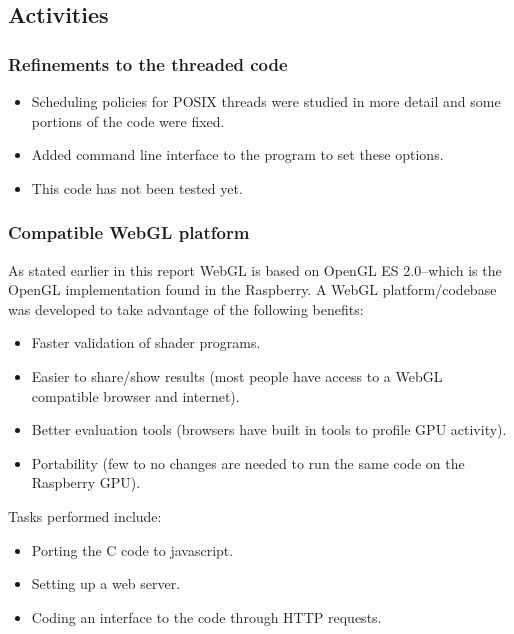 \subsection{Activities}

\subsubsection{Refinements to the threaded code}
\begin{itemize}
	\item Scheduling policies for POSIX threads were studied in more detail and some portions of the code were fixed.
	\item Added command line interface to the program to set these options.
	\item This code has not been tested yet.
\end{itemize}


\subsubsection{Compatible WebGL platform}
As stated earlier in this report WebGL is based on OpenGL ES 2.0--which is the OpenGL implementation found in the Raspberry. A WebGL platform/codebase was developed to take advantage of the following benefits:
\begin{itemize}
	\item Faster validation of shader programs.
	\item Easier to share/show results (most people have access to a WebGL compatible browser and internet).
	\item Better evaluation tools (browsers have built in tools to profile GPU activity).
	\item Portability (few to no changes are needed to run the same code on the Raspberry GPU).
\end{itemize}

Tasks performed include:
\begin{itemize}
	\item Porting the C code to javascript.
	\item Setting up a web server.
	\item Coding an interface to the code through HTTP requests.
\end{itemize}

• • • • •

> WHAT THIS TASK INVOLVES:
Across the entries, each line containing the word "platform" is to be counted once; the total alone is to be given.

> RESPONSE BELOW:
2